To prevent further outbreaks of acne and to simply maintain healthy skin, consider following a few simple guidelines below.

To maintain healthy skin:

  • Follow your acne treatment plan as directed. Take your acne medication as prescribed and be patient with your results. Find out how much time it should take for your acne treatment to work (generally 6-8 weeks) and then stick with it. Stopping treatment early may prevent you from seeing good results or even cause a relapse of symptoms. Keep in mind that your skin may look worse before it begins to improve. After your acne clears, your doctor may recommend that you continue therapy with a topical retinoid to keep it under control.
  • Clean your skin gently. Use a gentle, non-abrasive skin cleanser that does not contain alcohol. Wash your face or other acne-prone area twice a day, and pat skin dry. Use lukewarm (not hot) water. Harsh cleansers and astringents can actually worsen acne. Perspiration, especially when wearing a hat or helmet, can make acne worse, so the skin should be gently cleansed soon after sweating.
  • Shampoo regularly. Those with oily hair should consider washing their hair daily.
  • Limit sun exposure. At best, tanning may hide acne. At worst, sun exposure can lead to skin damage, especially if you are using an acne treatment that makes your skin more sensitive to sunlight and UV rays (this includes tanning booths).
  • Choose cosmetics with care.  Choose non-greasy skin products, and look for words like "non-comedogenic, "oil-free" and &"water-based." Some facial products contain active acne-fighting ingredients, such as benzoyl peroxide or salicylic acid, to help keep mild acne at bay.

Things to avoid:

  • Picking, popping, and squeezing acne.
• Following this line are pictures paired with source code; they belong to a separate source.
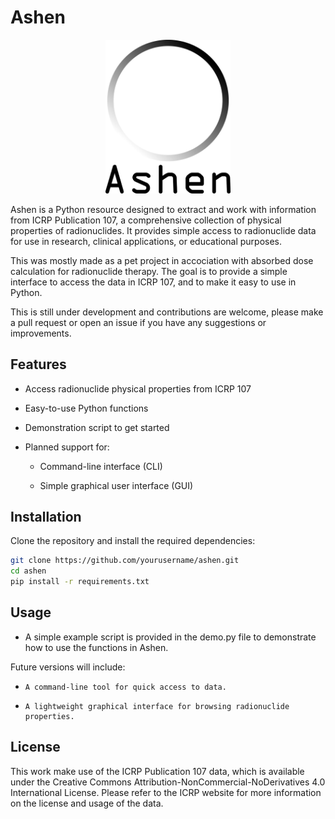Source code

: # Ashen

 <p align="center"> <img src="resources/logo.png" alt="Ashen Logo" width="200"/> </p> 

Ashen is a Python resource designed to extract and work with information from ICRP Publication 107, a comprehensive collection of physical properties of radionuclides. It provides simple access to radionuclide data for use in research, clinical applications, or educational purposes.

This was mostly made as a pet project in accociation with absorbed dose calculation for radionuclide therapy. The goal is to provide a simple interface to access the data in ICRP 107, and to make it easy to use in Python.

This is still under development and contributions are welcome, please make a pull request or open an issue if you have any suggestions or improvements.

## Features

- Access radionuclide physical properties from ICRP 107

- Easy-to-use Python functions

- Demonstration script to get started

- Planned support for:

    - Command-line interface (CLI)

    - Simple graphical user interface (GUI)

## Installation

Clone the repository and install the required dependencies:
```bash
git clone https://github.com/yourusername/ashen.git
cd ashen
pip install -r requirements.txt
```
## Usage

- A simple example script is provided in the demo.py file to demonstrate how to use the functions in Ashen.

Future versions will include:

-     A command-line tool for quick access to data.

-     A lightweight graphical interface for browsing radionuclide properties.

## License

This work make use of the ICRP Publication 107 data, which is available under the Creative Commons Attribution-NonCommercial-NoDerivatives 4.0 International License. Please refer to the ICRP website for more information on the license and usage of the data.

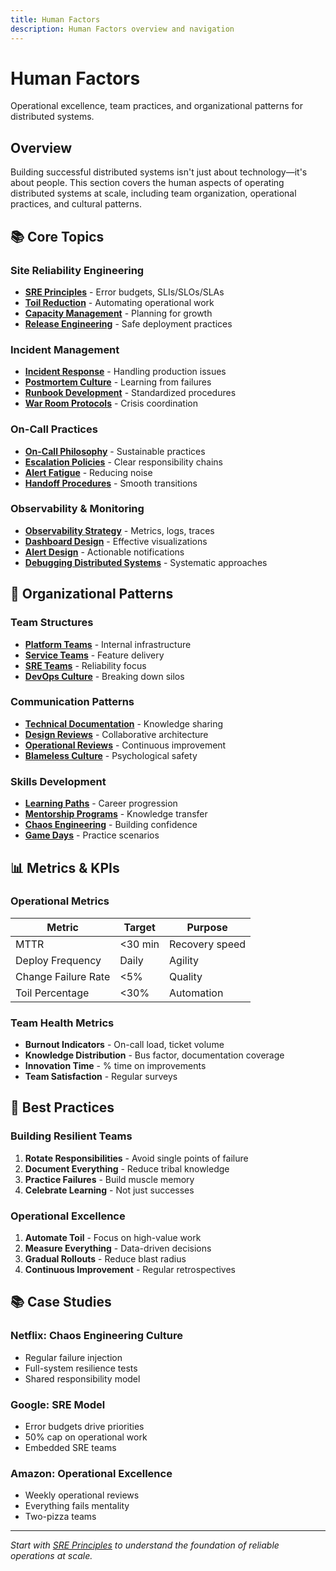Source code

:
 ```yaml
---
title: Human Factors
description: Human Factors overview and navigation
---
```


# Human Factors

Operational excellence, team practices, and organizational patterns for distributed systems.

## Overview

Building successful distributed systems isn't just about technology—it's about people. This section covers the human aspects of operating distributed systems at scale, including team organization, operational practices, and cultural patterns.

## 📚 Core Topics

### Site Reliability Engineering
- **[SRE Principles](sre-practices.mdindex.md)** - Error budgets, SLIs/SLOs/SLAs
- **[Toil Reduction](knowledge-management.mdindex.md)** - Automating operational work
- **[Capacity Management](../tools/capacity-calculator.mdindex.md)** - Planning for growth
- **[Release Engineering](incident-response.mdindex.md)** - Safe deployment practices

### Incident Management
- **[Incident Response](incident-response.md)** - Handling production issues
- **[Postmortem Culture](blameless-postmortems.mdindex.md)** - Learning from failures
- **[Runbook Development](runbooks-playbooks.mdindex.md)** - Standardized procedures
- **[War Room Protocols](incident-response.mdindex.md)** - Crisis coordination

### On-Call Practices
- **[On-Call Philosophy](oncall-culture.mdindex.md)** - Sustainable practices
- **[Escalation Policies](incident-response.mdindex.md)** - Clear responsibility chains
- **[Alert Fatigue](observability-stacks.mdindex.md)** - Reducing noise
- **[Handoff Procedures](oncall-culture.mdindex.md)** - Smooth transitions

### Observability & Monitoring
- **[Observability Strategy](observability-stacks.mdindex.md)** - Metrics, logs, traces
- **[Dashboard Design](observability-stacks.mdindex.md)** - Effective visualizations
- **[Alert Design](observability-stacks.mdindex.md)** - Actionable notifications
- **[Debugging Distributed Systems](incident-response.mdindex.md)** - Systematic approaches

## 🏢 Organizational Patterns

### Team Structures
- **[Platform Teams](platform-teams/)** - Internal infrastructure
- **[Service Teams](service-teams/)** - Feature delivery
- **[SRE Teams](sre-teams/)** - Reliability focus
- **[DevOps Culture](devops-culture/)** - Breaking down silos

### Communication Patterns
- **[Technical Documentation](technical-documentation/)** - Knowledge sharing
- **[Design Reviews](design-reviews/)** - Collaborative architecture
- **[Operational Reviews](operational-reviews/)** - Continuous improvement
- **[Blameless Culture](blameless-culture/)** - Psychological safety

### Skills Development
- **[Learning Paths](../architects-handbook/learning-paths/)** - Career progression
- **[Mentorship Programs](mentorship/)** - Knowledge transfer
- **[Chaos Engineering](chaos-engineering.md)** - Building confidence
- **[Game Days](game-days/)** - Practice scenarios

## 📊 Metrics & KPIs

### Operational Metrics
| Metric | Target | Purpose |
|--------|--------|---------|
| MTTR | <30 min | Recovery speed |
| Deploy Frequency | Daily | Agility |
| Change Failure Rate | <5% | Quality |
| Toil Percentage | <30% | Automation |

### Team Health Metrics
- **Burnout Indicators** - On-call load, ticket volume
- **Knowledge Distribution** - Bus factor, documentation coverage
- **Innovation Time** - % time on improvements
- **Team Satisfaction** - Regular surveys

## 🎯 Best Practices

### Building Resilient Teams
1. **Rotate Responsibilities** - Avoid single points of failure
2. **Document Everything** - Reduce tribal knowledge
3. **Practice Failures** - Build muscle memory
4. **Celebrate Learning** - Not just successes

### Operational Excellence
1. **Automate Toil** - Focus on high-value work
2. **Measure Everything** - Data-driven decisions
3. **Gradual Rollouts** - Reduce blast radius
4. **Continuous Improvement** - Regular retrospectives

## 📚 Case Studies

### Netflix: Chaos Engineering Culture
- Regular failure injection
- Full-system resilience tests
- Shared responsibility model

### Google: SRE Model
- Error budgets drive priorities
- 50% cap on operational work
- Embedded SRE teams

### Amazon: Operational Excellence
- Weekly operational reviews
- Everything fails mentality
- Two-pizza teams

---

*Start with [SRE Principles](sre-practices.mdindex.md) to understand the foundation of reliable operations at scale.*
Picking and popping pimples can irritate the skin and make acne worse. These also prolong healing time and increase the risk of scarring.
  • Touching the skin throughout the day. Avoid touching acne prone areas with your hands.
  • Astringents, masks, toners, and exfoliators that contain scrubbing particles. Unless one of these products contains an ingredient used to treat acne, such as salicylic acid, these products do not help clear acne. In fact, these products tend to irritate the skin and make acne worse. These products also may make it more difficult to tolerate prescription acne medications.
  • Greasy hair-care products. Hair-care products, such as pomades and oil-containing gels, can drip onto the skin and clog pores. This can result in worsening acne.
  • Skin care products that contain oil. Many skin care products from makeup to sunscreen contain oil. Oil can clog pores and lead to breakouts. Look for products that say oil-free or noncomedogenic.
  • Rubbing alcohol. Some people apply rubbing alcohol in order to dry out the oily skin. This will not help clear acne nor prevent breakouts. In fact, it can irritate the skin and result in acne breakouts.
  • Tanning. Some people claim that their acne clears with sun exposure. The truth is tanning can be very damaging to the skin. IIf you are using a prescription acne medication, you must protect your skin from the sun. These acne medications cause the top layer of your skin to become more sensitive to ultraviolet (UV) light from the sun and prescription acne medications devices.